Friday, December 11, 2020

The point of the electoral college

I once had modest luck explaining the function of the electoral college to someone.  It was in Michigan, some time back when there was more serious talk about piping Great Lakes water to California to alleviate their plight/malfeasance.  So, I used that as an example:

"What if it came down to a vote between California and Michigan, between Calfornians and Michiganders, all other states having no standing to participate in the discussion or having been convinced for the sake of my argument to butt out and let CA and MI hash it out?  In a purely popular vote, California wins, by a landslide, every single time."
"Well, their need is dire, real, and immediate.  I'm willing to help them."
"They're not voting to ask you for help.  They're voting to get all your water. Water rights are complicated but out west they are a high stakes concern, and the guys downstream can really throw their weight around. Just ask the Californians who live upstream.  Anyway, the state's population outnumbers ours roughly four to one.  You want to talk about your vote not counting?  That is what will happen."
His eyes got big.  "Um..."
"Yeah.  If California votes on matters of Michigan, Michigan will never come out on top, ever.  In a simple, pure democracy, California can dictate the affairs of another state just because it has more people to vote on the matter.  We have a constitution and a federal government that trumps state governments in cases of conflict expressly for the purpose of preventing one political body from oppressing another just because they have more members.  This is one example.
The electoral college is another.  California has as many electoral votes as the fifteen smallest states combined, so don't listen to any complaints about individual Californians not having their vote go as far as yours. Half again as many as Texas, almost as many as New York and Florida combined--and note that while Texas is red for now, and Florida is a swing state, New York is solidly blue thanks to NYC and Albany (and tbf Rochester).  If you grew up anywhere outside of Detroit, how would you feel about the Detroit city council deciding how your mayor and chief of police were going to handle business in your hometown?  If you lived in Detroit, how would you like it it if pinheads in Ann Arbor called the shots for Wayne County?  That's what NYC looks like to the Empire State, what Chicago looks like to Illinois, what the Twin Cities look like to Minnesota.  The Founders wanted to stop that from happening at the national level, but may have been optimistic about the electorate, or perhaps concluded it was too intrusive to decide for the states whether or what kind of safeguards they might put in place for themselves to keep the same from happening at a smaller scale."

1 comment:

Ed Pie said...

And something I didn't think to address at the original time of posting:

This is not a good argument to go popular vote versus winner-take-all state votes. That simplifying assumption I made about other states not interfering in the fight between MI and CA, see, is not true. Other states would have a say, whether or not they had standing. Lake Michigan also provides water to Illinois and Wisconsin, and contributes to the water supply of Ontario and New York just off the top of my head.
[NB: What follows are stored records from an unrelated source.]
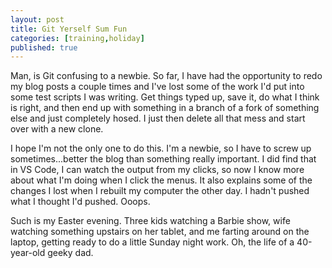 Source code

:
 ```yaml
---
layout: post
title: Git Yerself Sum Fun
categories: [training,holiday]
published: true
---
```


Man, is Git confusing to a newbie.  So far, I have had the opportunity to redo my blog posts a couple times and I've lost some of the work I'd put into some test scripts I was writing.   Get things typed up, save it, do what I think is right, and then end up with something in a branch of a fork of something else and just completely hosed.   I just then delete all that mess and start over with a new clone.   

I hope I'm not the only one to do this.  I'm a newbie, so I have to screw up sometimes...better the blog than something really important.  I did find that in VS Code, I can watch the output from my clicks, so now I know more about what I'm doing when I click the menus.  It also explains some of the changes I lost when I rebuilt my computer the other day.  I hadn't pushed what I thought I'd pushed.  Ooops.

Such is my Easter evening.  Three kids watching a Barbie show, wife watching something upstairs on her tablet, and me farting around on the laptop, getting ready to do a little Sunday night work.  Oh, the life of a 40-year-old geeky dad.
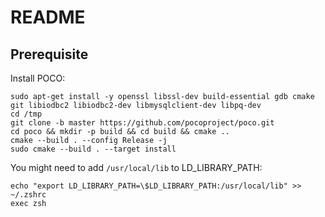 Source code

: # README

## Prerequisite

Install POCO:

```
sudo apt-get install -y openssl libssl-dev build-essential gdb cmake git libiodbc2 libiodbc2-dev libmysqlclient-dev libpq-dev
cd /tmp
git clone -b master https://github.com/pocoproject/poco.git
cd poco && mkdir -p build && cd build && cmake ..
cmake --build . --config Release -j
sudo cmake --build . --target install
```
You might need to add `/usr/local/lib` to LD_LIBRARY_PATH:

```
echo "export LD_LIBRARY_PATH=\$LD_LIBRARY_PATH:/usr/local/lib" >> ~/.zshrc
exec zsh
```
The whole argument was overly simple, as anyone familiar with Great Lakes water usage can tell you. Believe me; I learned more just researching this comment than what I didn't know I didn't know. But this is about the electoral college, not about water rights.

Anyway, California would be up against not just Michigan but at least three other states and one, probably two Canadian provinces; but it would have at its back the whole desert southwest, which would also want some of that sweet sweet water as long as it's there to be had. So just as a back of the envelop guesstimation, if we include states from Idaho and California to Texas, that's 107 electoral votes versus 75 in the three states I mentioned. If we count all the states touching a Great Lake and somehow account for Canada, that might tip the scale the other way, but if we're doing that then we aught to include every semiarid state and any state through which a pipeline or truck or train might carry some of that water, so now we're not just adding Oklahoma but also Montana and Nebraska and Missouri and where does it end?

The point is there are states that wouldn't really have any right to get involved other than they want a piece of the action. If you treat a matter like this as something that everyone in the nation gets a say in, because we're All One Big Happy Family, then the actual stakeholders get outvoted as often as they fail to recruit votes from people on the sidelines who aren't looking out for Number One. There are a few states with that kind of libertarian bent, but not a lot.

And the College is to restrict the people who wrongly think they have a stake, from claiming one just because they get a say.